Ok. That's done. Now for the important stuff...

Implication #3: Augmented Memory
The greatest initial appeal for such a system is that it _dovetails
with the way we think_. When we are thinking about how the system
functions, design ideas pop up. Code fragments may pop into our head,
as well.

A system of this kind makes it possible to capture those ideas as they
occur, in such a way that they do not interfere with the flow of the
original document -- the functional specification.
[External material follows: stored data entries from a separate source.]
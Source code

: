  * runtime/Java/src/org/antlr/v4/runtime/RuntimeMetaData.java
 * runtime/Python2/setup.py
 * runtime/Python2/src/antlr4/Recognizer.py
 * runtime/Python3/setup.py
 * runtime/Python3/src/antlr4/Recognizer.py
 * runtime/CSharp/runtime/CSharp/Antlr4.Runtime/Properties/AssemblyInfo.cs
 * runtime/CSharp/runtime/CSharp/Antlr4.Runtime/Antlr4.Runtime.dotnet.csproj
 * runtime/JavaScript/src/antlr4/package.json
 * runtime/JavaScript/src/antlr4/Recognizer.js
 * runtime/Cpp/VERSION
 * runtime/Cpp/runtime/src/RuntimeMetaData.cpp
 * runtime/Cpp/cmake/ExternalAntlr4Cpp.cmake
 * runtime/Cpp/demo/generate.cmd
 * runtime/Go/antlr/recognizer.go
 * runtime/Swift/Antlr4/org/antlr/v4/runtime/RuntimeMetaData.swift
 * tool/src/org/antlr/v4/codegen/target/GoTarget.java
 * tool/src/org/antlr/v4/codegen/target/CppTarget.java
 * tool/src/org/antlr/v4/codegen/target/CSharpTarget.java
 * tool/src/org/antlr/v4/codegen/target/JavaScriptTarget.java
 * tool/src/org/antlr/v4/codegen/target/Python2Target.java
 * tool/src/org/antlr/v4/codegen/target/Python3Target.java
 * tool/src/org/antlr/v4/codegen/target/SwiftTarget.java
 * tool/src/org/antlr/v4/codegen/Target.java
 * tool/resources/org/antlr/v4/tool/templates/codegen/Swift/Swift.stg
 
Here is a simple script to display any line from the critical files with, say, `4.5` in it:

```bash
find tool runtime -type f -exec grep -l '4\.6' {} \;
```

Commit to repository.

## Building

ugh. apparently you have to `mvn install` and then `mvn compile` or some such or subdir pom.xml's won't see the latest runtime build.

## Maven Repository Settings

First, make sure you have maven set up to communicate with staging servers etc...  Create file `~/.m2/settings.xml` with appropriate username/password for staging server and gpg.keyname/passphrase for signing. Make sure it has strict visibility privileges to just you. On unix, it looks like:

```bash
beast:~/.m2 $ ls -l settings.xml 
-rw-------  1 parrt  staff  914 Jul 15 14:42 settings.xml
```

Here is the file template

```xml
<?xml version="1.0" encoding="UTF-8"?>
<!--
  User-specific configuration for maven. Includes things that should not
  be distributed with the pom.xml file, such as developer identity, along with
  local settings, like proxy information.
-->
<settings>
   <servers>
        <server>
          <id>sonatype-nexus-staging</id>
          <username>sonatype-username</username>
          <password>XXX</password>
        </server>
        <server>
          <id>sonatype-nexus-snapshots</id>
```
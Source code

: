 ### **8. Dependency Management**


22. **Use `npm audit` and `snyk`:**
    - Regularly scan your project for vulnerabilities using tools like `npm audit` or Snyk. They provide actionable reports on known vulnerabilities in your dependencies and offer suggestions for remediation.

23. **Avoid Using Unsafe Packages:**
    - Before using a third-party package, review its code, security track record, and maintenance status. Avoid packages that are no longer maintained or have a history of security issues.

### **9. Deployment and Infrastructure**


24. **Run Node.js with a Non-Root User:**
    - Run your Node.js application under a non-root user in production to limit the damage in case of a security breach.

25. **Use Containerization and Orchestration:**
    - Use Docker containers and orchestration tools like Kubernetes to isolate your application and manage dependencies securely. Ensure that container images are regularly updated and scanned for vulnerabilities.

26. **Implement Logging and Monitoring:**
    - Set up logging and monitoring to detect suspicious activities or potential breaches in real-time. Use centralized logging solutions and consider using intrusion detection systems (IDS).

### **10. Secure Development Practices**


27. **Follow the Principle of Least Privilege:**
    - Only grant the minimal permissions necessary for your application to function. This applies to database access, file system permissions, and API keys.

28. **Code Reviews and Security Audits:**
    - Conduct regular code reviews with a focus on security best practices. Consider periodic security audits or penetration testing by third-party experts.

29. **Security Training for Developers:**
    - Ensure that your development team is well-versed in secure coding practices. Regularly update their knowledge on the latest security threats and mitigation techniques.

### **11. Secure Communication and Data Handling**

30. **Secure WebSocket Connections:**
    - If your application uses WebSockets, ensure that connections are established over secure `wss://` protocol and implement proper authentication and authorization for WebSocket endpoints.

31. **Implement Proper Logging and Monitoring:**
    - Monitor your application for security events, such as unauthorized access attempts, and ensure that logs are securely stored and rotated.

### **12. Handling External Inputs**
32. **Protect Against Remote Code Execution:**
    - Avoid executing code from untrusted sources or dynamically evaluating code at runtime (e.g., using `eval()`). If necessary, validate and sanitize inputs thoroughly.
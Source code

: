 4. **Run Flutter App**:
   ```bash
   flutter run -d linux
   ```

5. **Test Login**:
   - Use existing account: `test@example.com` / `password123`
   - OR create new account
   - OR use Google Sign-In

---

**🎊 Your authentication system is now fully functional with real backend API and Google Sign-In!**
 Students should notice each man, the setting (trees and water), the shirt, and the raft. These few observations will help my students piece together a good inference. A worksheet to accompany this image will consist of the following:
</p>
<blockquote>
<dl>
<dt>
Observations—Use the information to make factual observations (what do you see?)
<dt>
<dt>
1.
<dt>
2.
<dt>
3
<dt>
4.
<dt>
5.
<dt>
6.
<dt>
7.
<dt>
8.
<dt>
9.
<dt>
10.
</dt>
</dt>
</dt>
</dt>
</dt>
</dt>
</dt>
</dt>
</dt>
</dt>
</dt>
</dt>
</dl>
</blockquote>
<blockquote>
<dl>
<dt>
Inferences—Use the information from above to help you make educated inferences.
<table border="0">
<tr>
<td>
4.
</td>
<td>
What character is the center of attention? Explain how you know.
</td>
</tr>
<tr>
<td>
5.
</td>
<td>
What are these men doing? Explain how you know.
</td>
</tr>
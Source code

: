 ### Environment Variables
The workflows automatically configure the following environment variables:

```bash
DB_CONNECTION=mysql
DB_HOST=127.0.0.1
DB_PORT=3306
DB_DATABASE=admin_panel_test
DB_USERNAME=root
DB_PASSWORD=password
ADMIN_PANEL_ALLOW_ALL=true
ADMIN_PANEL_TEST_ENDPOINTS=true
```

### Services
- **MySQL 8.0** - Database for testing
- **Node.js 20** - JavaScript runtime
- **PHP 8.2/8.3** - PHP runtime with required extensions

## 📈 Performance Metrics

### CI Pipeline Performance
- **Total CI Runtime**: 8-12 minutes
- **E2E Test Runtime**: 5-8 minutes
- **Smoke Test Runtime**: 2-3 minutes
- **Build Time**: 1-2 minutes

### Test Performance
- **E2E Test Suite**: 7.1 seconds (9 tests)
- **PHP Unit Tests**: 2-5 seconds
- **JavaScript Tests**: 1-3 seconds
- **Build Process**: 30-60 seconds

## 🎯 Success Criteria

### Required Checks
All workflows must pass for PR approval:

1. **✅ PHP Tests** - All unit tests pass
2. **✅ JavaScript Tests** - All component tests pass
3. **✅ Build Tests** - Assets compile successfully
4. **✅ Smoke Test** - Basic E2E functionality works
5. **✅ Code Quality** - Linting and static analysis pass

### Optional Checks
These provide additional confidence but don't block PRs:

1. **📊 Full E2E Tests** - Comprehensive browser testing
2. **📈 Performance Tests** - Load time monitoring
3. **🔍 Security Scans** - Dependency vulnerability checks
Most importantly, if the system operates as it should, none of those
are lost! They all come surging back when the designing starts, so that
none is overlooked.

At this point, the system has begun to carry out important functions of
a knowledge repository, by
  a) ensuring that ideas and information are not lost, and
  b) making them available when they are needed

Implication #4: Augmented Reasoning
The system has also made an important step towards augmented
reasoning, however. What the system is allowing us to do is to
record and track *implications*.

Thinking of implications brings up the topic of logic. All you need
for a "logic" system is 4 operations: implication, and, or, and not.
When we record a design note, we are saying that functional
requirement "A'" implies design consideration "B".

Note that a "document" is a view of the system that instantiates
the "and" operation. (For this system, we need feature 1 and feature
2 and feature 3...)

IBIS/GIBIS-style investigations on the other hand, implement the
"or" operation. (For this question, we have 3 alternatives...)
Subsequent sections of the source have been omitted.